Beraksi 1–6 Bulan setelah Terpapar
– Keterlibatan perempuan dalam terorisme kian mengkhawatirkan. Dua insiden terbaru di Gereja Katedral Makassar dan Mabes Polri, Jakarta, membutikan itu.
Dari data yang dihimpun Jawa Pos, setelah pengembangan bom bunuh diri yang dilakukan YSF bersama sang suami, L, tiga perempuan lain ditangkap. Yakni, MM, M, dan MAN. Mereka memiliki peran masing-masing, dari memotivasi YSF hingga melakukan survei lokasi aksi.
Sebelum aksi teror yang dilakukan Zakiah Aini di Mabes Polri, memang telah ada beberapa perempuan pelaku teror.

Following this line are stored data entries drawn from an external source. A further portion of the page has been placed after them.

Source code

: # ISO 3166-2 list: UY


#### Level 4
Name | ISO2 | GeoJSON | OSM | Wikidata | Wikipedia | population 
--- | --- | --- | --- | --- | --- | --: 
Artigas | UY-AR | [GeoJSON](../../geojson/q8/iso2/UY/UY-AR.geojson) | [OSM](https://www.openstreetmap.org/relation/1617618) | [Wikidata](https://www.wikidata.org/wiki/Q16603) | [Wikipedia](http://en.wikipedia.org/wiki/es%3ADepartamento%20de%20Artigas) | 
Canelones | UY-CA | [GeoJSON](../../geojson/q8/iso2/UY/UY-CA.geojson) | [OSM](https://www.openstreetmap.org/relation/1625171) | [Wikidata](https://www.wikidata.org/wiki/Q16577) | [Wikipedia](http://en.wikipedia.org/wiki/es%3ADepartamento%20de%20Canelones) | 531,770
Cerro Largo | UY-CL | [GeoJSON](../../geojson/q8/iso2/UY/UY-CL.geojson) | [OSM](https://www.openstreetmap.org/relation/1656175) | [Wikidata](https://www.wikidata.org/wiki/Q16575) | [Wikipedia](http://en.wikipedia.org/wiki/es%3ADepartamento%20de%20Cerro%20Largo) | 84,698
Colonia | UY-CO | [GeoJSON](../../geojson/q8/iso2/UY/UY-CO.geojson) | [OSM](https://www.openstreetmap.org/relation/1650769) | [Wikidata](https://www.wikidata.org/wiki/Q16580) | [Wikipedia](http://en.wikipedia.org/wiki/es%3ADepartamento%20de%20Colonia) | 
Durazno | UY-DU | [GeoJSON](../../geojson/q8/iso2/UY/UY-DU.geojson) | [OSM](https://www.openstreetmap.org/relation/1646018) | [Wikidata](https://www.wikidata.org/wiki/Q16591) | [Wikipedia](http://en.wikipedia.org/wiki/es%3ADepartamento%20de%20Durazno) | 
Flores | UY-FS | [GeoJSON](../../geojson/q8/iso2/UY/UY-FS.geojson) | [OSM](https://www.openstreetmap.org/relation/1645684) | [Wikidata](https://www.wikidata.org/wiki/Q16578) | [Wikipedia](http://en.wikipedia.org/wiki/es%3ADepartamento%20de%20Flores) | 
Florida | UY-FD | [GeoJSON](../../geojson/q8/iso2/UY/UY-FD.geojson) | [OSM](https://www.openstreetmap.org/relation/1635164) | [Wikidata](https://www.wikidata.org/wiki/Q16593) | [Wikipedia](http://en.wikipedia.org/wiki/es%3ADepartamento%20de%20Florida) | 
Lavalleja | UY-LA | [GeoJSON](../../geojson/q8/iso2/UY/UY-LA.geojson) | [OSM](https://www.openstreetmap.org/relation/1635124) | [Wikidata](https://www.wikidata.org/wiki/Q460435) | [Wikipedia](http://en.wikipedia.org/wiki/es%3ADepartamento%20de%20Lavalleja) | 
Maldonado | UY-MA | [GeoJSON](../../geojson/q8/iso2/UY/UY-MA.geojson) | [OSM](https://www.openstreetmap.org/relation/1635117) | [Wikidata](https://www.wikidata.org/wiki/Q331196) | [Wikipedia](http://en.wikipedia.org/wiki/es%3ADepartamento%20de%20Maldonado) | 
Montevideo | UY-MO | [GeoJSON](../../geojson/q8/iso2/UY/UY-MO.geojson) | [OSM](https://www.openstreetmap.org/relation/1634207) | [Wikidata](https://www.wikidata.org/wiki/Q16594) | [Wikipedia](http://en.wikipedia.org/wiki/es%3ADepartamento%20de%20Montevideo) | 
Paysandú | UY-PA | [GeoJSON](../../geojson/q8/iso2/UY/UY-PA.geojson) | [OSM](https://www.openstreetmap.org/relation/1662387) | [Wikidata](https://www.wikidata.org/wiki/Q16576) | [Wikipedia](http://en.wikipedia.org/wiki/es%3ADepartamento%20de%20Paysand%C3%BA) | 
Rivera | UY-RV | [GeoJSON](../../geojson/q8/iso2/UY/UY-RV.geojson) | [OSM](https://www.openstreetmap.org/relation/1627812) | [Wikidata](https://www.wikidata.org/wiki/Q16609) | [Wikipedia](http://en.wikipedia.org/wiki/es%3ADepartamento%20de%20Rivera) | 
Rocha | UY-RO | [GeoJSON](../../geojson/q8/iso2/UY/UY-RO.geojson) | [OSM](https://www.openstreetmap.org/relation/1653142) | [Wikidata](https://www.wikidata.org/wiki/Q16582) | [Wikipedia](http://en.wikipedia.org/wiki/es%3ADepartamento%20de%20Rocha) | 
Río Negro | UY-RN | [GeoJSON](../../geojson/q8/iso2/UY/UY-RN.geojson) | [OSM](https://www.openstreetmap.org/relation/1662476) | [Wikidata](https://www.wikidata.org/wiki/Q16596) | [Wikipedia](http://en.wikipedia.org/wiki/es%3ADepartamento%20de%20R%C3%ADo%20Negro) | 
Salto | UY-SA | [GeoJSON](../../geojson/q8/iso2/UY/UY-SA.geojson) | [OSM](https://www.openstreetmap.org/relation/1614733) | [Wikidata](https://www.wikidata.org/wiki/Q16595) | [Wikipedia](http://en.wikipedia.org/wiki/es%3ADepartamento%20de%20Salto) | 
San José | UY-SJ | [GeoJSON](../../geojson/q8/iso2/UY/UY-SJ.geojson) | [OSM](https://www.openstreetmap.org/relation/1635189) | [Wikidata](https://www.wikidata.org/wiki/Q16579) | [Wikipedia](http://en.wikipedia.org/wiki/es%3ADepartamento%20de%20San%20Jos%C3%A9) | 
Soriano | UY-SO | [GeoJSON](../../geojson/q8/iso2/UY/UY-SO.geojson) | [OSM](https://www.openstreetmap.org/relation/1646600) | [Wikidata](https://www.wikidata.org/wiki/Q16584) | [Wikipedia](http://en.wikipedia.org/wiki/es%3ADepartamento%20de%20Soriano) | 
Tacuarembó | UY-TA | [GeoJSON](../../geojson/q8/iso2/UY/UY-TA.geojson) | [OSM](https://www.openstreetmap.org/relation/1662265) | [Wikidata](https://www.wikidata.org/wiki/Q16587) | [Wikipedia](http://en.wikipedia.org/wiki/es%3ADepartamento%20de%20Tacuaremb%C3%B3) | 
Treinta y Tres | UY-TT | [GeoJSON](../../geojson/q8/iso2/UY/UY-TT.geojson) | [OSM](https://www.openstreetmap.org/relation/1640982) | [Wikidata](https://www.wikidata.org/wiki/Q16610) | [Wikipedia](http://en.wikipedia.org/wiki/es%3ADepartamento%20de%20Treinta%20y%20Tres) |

Pada 2016, misalnya, ada upaya melakukan serangan bom ke Istana Negara yang berhasil digagalkan Densus 88 Antiteror.
Dua pelakunya perempuan: DYN alias Dian Yulia dan TS. Bom Surabaya pada 2018 juga melibatkan seorang perempuan beserta suami dan anak-anak mereka.
Direktur IV Badan Intelijen Negara (BIN) Wawan Hari Purwanto menuturkan, peran perempuan memang mulai sentral dalam aksi teror. Hal itu belajar dari kelompok teror ISIS yang tercatat banyak mengerahkan perempuan sebagai pelaku teror bom bunuh diri. ”Dicontoh kelompok teroris di Indonesia,” ujarnya.
Salah satu faktor yang membuat kelompok teroris merekrut perempuan adalah kekosongan tenaga lelaki. Ditunjang dengan sifat alamiah perempuan yang lebih perasa atau emosional. Untuk pelaku teror tunggal atau lone
wolf seperti Zakiah Aini. Wawan menjelaskan, pelaku melakukan aksi teror dalam kurun waktu kurang dari setahun setelah terpapar paham radikalisme. Rentang waktunya satu hingga enam bulan. ”Biasanya begitu,” terangnya.